Only the lines from the one containing "note by its ID." through the last line of the material should be returned, each exactly as it stands.

Records supplied section start

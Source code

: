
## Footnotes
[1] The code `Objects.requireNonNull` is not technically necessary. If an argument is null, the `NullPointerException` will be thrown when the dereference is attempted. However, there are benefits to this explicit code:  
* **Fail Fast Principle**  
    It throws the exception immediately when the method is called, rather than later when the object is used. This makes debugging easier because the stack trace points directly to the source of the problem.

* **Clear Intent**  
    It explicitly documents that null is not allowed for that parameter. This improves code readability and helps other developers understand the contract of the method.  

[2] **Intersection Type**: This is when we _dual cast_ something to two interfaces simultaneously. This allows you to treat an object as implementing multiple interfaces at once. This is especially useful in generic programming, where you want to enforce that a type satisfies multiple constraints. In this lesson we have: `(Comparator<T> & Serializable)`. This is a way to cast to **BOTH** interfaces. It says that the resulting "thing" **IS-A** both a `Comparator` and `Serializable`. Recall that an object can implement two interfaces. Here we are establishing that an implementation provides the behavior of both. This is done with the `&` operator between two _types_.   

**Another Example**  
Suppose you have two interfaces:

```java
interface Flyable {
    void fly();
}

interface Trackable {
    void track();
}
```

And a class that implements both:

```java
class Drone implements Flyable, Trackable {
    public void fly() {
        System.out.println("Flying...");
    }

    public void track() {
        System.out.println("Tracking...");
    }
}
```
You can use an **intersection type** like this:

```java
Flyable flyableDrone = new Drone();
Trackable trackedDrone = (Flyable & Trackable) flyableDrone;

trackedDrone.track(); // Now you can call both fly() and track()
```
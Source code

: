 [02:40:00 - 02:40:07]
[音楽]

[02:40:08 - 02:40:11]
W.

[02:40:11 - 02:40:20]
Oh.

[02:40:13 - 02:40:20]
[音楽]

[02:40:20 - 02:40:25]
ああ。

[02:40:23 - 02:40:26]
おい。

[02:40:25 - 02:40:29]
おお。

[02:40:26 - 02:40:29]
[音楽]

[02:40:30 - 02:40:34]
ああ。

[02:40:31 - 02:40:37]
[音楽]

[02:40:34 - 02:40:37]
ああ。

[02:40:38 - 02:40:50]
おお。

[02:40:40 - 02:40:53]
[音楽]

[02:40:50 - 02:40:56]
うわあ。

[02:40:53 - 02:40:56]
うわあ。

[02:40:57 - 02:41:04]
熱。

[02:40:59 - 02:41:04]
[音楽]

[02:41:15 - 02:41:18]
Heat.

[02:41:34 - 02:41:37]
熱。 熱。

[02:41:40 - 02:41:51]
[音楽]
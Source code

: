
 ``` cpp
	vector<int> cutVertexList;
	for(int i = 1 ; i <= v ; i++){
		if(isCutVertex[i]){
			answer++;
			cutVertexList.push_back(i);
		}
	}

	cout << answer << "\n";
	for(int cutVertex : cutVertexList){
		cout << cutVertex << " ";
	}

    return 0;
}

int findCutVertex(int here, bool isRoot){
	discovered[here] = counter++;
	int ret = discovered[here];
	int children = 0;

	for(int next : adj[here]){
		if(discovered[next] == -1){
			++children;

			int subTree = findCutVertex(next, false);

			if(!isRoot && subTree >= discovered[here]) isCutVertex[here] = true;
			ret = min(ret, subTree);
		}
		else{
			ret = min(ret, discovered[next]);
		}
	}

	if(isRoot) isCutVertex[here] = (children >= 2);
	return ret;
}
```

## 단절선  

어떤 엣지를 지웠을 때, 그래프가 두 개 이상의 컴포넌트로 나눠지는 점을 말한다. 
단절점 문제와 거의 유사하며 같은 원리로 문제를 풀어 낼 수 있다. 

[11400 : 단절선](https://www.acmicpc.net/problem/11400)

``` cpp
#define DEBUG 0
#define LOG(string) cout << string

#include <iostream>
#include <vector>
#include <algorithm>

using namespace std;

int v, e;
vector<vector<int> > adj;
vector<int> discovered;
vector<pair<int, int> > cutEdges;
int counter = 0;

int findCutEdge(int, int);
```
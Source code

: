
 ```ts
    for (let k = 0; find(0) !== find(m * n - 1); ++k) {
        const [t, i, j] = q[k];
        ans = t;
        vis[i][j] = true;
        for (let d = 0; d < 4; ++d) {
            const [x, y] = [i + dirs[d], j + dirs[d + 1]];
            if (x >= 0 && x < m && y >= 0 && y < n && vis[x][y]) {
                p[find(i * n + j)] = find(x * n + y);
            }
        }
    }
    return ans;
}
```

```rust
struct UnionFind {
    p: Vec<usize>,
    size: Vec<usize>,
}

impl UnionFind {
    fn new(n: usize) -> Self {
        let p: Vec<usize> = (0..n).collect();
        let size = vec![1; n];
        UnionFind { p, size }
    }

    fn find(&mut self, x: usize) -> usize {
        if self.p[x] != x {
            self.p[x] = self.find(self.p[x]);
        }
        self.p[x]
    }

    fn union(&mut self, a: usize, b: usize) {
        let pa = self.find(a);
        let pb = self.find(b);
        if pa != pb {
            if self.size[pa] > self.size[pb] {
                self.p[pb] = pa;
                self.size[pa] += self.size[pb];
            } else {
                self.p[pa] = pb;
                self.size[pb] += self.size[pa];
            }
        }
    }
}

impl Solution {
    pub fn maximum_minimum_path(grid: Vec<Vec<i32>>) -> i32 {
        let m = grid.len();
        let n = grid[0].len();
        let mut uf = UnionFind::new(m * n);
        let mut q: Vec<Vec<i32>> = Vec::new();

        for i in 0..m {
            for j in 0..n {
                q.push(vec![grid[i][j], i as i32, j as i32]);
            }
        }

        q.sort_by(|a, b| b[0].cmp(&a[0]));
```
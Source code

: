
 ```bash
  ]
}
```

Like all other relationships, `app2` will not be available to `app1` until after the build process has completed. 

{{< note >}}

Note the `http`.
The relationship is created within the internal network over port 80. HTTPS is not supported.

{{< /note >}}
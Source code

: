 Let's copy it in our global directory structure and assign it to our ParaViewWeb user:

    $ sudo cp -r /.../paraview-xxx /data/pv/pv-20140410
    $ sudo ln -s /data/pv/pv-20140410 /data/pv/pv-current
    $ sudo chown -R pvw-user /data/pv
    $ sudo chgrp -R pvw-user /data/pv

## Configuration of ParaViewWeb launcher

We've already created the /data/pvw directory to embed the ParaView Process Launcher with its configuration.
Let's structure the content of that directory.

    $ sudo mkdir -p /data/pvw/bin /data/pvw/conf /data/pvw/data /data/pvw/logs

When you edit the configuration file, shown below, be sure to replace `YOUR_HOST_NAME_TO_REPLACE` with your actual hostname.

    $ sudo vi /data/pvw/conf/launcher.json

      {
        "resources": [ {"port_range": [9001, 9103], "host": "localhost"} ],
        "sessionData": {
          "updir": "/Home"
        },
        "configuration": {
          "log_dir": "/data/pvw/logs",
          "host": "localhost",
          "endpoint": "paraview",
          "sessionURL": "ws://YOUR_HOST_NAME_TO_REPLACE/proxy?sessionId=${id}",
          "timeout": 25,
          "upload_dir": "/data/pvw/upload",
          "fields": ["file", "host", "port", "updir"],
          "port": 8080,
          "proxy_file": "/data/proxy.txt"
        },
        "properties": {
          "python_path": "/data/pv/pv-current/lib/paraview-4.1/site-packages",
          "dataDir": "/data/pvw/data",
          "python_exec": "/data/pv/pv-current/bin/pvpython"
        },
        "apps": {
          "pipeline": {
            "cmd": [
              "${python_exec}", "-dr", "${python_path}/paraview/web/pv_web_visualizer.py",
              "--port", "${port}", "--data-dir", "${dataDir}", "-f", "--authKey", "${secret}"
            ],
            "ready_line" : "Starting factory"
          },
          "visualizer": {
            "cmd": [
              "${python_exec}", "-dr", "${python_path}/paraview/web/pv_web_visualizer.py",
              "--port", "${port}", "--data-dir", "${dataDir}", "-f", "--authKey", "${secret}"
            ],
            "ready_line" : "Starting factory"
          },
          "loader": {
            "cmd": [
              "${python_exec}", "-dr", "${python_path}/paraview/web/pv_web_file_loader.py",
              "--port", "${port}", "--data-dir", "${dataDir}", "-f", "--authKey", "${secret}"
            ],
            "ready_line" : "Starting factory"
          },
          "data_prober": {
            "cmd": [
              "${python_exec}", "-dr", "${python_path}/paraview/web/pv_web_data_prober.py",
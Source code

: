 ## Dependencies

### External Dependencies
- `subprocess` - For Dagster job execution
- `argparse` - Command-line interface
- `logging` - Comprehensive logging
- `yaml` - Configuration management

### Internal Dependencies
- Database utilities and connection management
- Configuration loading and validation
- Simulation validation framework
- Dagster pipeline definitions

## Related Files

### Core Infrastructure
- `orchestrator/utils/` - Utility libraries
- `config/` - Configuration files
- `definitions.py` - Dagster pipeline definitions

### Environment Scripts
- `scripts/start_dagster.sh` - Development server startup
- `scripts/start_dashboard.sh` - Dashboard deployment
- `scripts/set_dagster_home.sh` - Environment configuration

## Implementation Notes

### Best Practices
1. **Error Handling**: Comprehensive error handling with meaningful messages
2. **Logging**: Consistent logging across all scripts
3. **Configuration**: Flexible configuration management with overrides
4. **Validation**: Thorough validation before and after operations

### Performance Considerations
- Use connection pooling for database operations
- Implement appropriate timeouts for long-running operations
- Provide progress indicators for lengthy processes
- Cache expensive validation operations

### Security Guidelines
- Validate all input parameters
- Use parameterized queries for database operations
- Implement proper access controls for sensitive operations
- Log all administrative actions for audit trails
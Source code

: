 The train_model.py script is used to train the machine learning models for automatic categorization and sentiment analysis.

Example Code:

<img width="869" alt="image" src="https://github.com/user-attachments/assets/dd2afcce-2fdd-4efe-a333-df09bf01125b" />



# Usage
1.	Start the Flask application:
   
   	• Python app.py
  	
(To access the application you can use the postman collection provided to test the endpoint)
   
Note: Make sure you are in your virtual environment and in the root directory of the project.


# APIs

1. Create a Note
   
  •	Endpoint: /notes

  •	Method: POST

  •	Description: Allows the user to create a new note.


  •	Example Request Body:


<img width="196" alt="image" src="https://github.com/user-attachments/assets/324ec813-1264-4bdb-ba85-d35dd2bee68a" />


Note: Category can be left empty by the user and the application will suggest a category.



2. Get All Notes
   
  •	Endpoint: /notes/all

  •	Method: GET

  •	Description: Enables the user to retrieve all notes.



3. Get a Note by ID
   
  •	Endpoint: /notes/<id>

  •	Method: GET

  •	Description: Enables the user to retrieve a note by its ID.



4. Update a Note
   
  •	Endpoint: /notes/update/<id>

Records supplied section end

> [Exercise output]:
  •	Description: Enables the user to retrieve a note by its ID.



4. Update a Note
   
  •	Endpoint: /notes/update/<id>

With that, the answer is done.